### Task brief
Where the records hold the string "cdots", show the whole line it sits on.

### Exercise data
──────
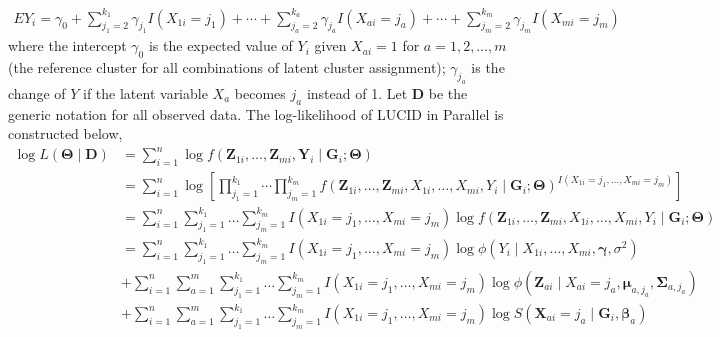 \begin{equation}
    \begin{aligned}
E Y_{i}=\gamma_{0}+\sum_{j_{1}=2}^{k_{1}} \gamma_{j_{1}} I\left(X_{1 i}=j_{1}\right)+\cdots+\sum_{j_{a}=2}^{k_{a}} \gamma_{j_{a}} I\left(X_{a i}=j_{a}\right)+\cdots+\sum_{j_{m}=2}^{k_{m}} \gamma_{j_{m}} I\left(X_{m i}=j_{m}\right)
\end{aligned}
    \label{eq_24}
\end{equation}
where the intercept $\gamma_{0}$ is the expected value of $Y_{i}$ given $X_{a i}=1$ for $a=1,2, \ldots, m$ (the reference cluster for all combinations of latent cluster assignment); $\gamma_{j_{a}}$ is the change of $Y$ if the latent variable $X_{a}$ becomes $j_{a}$ instead of 1. 
Let $\boldsymbol{D}$ be the generic notation for all observed data. The log-likelihood of LUCID in Parallel is constructed below,
\begin{equation}
   \begin{aligned}
\log L(\bm{\Theta}\mid \boldsymbol{D}) &  =\sum_{i=1}^{n} \log f\left(\boldsymbol{Z}_{1 i}, \ldots, \boldsymbol{Z}_{m i}, \boldsymbol{Y}_{i} \mid \boldsymbol{G}_{i} ; \boldsymbol{\Theta}\right) \\
& =\sum_{i=1}^{n} \log \left[\prod_{j_{1}=1}^{k_{1}} \cdots \prod_{j_{m}=1}^{k_{m}} f\left(\boldsymbol{Z}_{1 i}, \ldots, \boldsymbol{Z}_{m i}, X_{1 i}, \ldots, X_{m i}, Y_{i} \mid \boldsymbol{G}_{i} ; \boldsymbol{\Theta}\right)^{I\left(X_{1 i}=j_{1}, \ldots, X_{m i}=j_{m}\right)}\right] \\
& =\sum_{i=1}^{n} \sum_{j_{1}=1}^{k_{1}} \ldots \sum_{j_{m}=1}^{k_{m}} I\left(X_{1 i}=j_{1}, \ldots, X_{m i}=j_{m}\right) \log f\left(\boldsymbol{Z}_{1 i}, \ldots, \boldsymbol{Z}_{m i}, X_{1 i}, \ldots, X_{m i}, Y_{i} \mid \boldsymbol{G}_{i} ; \boldsymbol{\Theta}\right) \\
& =\sum_{i=1}^{n} \sum_{j_{1}=1}^{k_{1}} \ldots \sum_{j_{m}=1}^{k_{m}} I\left(X_{1 i}=j_{1}, \ldots, X_{m i}=j_{m}\right) \log \phi\left(Y_{i} \mid X_{1 i}, \ldots, X_{m i}, \boldsymbol{\gamma}, \sigma^{2}\right) \\
& +\sum_{i=1}^{n} \sum_{a=1}^{m} \sum_{j_{1}=1}^{k_{1}} \ldots \sum_{j_{m}=1}^{k_{m}} I\left(X_{1 i}=j_{1}, \ldots, X_{m i}=j_{m}\right) \log \phi\left(\boldsymbol{Z}_{a i} \mid X_{a i}=j_{a}, \boldsymbol{\mu}_{a, j_{a}}, \boldsymbol{\Sigma}_{a, j_{a}}\right) \\
& +\sum_{i=1}^{n} \sum_{a=1}^{m} \sum_{j_{1}=1}^{k_{1}} \ldots \sum_{j_{m}=1}^{k_{m}} I\left(X_{1 i}=j_{1}, \ldots, X_{m i}=j_{m}\right) \log S\left(\boldsymbol{X}_{a i}=j_{a} \mid \boldsymbol{G}_{i}, \boldsymbol{\beta}_{a}\right)
\end{aligned}
    \label{eq_26}
\end{equation}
──────
### Expected output
E Y_{i}=\gamma_{0}+\sum_{j_{1}=2}^{k_{1}} \gamma_{j_{1}} I\left(X_{1 i}=j_{1}\right)+\cdots+\sum_{j_{a}=2}^{k_{a}} \gamma_{j_{a}} I\left(X_{a i}=j_{a}\right)+\cdots+\sum_{j_{m}=2}^{k_{m}} \gamma_{j_{m}} I\left(X_{m i}=j_{m}\right)
& =\sum_{i=1}^{n} \log \left[\prod_{j_{1}=1}^{k_{1}} \cdots \prod_{j_{m}=1}^{k_{m}} f\left(\boldsymbol{Z}_{1 i}, \ldots, \boldsymbol{Z}_{m i}, X_{1 i}, \ldots, X_{m i}, Y_{i} \mid \boldsymbol{G}_{i} ; \boldsymbol{\Theta}\right)^{I\left(X_{1 i}=j_{1}, \ldots, X_{m i}=j_{m}\right)}\right] \\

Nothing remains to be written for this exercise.